What about the mods you have to make to your get_email and get_password functions?  Easy enough to forget if the language doesn't give you a way identify the things which have to vary together, and cause them to actually vary together.

What about having to replace code in existing clients in order to add the new functionality.  Not too modular in that sense, is it?

"The OO idea certainly doesn't give you switch statements for "free", though. You still have to plan the design and decide how to best name the inherited classes."

I don't think anyone claimed anything was free.  I know I didn't.
Skeptical Send private email
Wednesday, July 18, 2007
 
 
The thing to remember is that FORM FOLLOWS FUNCTION.  If your  program needs to keep track of lots of data pertaining to diffferent business objects, like a game, then OO is for you.  If your program is strictly for doing one thing, such as search, then FP is for you.

Incidentally, I think Joel slams too much on Java.  It's just another OO language.  Yes, Map-Reduce is easier in a functional language, but that doesn't make FP a panacea by any means.
Object Oriented
Wednesday, July 18, 2007
 
 
"Easier to design?
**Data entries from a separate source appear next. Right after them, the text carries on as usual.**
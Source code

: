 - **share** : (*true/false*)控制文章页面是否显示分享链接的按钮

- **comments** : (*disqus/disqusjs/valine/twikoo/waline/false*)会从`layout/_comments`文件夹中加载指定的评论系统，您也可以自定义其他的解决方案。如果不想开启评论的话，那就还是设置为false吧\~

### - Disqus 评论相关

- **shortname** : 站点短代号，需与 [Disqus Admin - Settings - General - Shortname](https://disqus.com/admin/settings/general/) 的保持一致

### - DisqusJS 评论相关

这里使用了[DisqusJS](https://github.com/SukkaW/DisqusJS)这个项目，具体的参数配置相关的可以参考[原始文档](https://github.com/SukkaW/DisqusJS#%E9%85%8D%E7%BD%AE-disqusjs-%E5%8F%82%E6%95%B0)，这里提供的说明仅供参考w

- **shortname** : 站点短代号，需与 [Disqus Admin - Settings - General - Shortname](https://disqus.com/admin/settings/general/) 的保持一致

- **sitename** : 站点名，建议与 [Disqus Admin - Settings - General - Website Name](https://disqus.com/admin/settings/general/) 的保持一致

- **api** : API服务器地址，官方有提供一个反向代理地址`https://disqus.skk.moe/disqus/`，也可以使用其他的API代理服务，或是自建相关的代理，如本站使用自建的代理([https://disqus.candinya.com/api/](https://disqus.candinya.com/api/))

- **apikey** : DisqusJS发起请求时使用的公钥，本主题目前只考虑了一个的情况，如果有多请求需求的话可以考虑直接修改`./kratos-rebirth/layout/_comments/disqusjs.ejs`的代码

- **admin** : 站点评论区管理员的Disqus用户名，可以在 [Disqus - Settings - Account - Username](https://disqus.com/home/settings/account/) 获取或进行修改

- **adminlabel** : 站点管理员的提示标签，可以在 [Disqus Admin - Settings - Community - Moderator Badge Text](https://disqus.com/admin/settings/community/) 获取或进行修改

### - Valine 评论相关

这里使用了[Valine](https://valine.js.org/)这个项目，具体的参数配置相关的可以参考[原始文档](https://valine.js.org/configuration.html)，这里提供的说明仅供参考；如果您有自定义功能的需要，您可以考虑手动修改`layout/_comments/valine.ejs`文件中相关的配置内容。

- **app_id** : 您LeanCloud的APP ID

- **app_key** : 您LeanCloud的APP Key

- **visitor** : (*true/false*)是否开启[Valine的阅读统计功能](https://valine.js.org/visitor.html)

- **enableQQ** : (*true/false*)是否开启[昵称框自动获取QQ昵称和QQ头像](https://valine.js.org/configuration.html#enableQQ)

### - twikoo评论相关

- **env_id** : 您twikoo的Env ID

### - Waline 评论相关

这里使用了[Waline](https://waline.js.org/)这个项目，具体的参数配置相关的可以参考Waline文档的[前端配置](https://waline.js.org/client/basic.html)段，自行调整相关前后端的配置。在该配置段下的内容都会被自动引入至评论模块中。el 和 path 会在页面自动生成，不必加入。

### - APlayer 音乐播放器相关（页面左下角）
Even for this example, yes. In the time it takes you to bang out all those base and inherited classes you need (and done correctly), I bet I could whip up a function with a switch block faster."

When has that ever mattered.  "banging out" classes is never the bottleneck when it comes to completing a project on time.  Design and debugging is where the time goes.


Have you ever worked on a big app? Do you know how difficult it is to work with code (not to mention debug) things with large switch statements?  That was one of the main reasons we moved away from C.
Anon Send private email
Thursday, July 19, 2007
 
 
The reason OOP is overrated is *because* of the horrific use of inheritance, which is *exactly* what's being suggested above.

All you have to do is use inheritance (generally one of the tightest couplings you have).  Is that all, really?  That sounds about as simple as stating, all you have to do is build a DAL.

I think it's a lot simpler to say than it is to do.

OOP is no panacea, not anymore than modular programming was, function programming, aspect oriented programming, inversion of control, and any of the other acronyms you can come up with.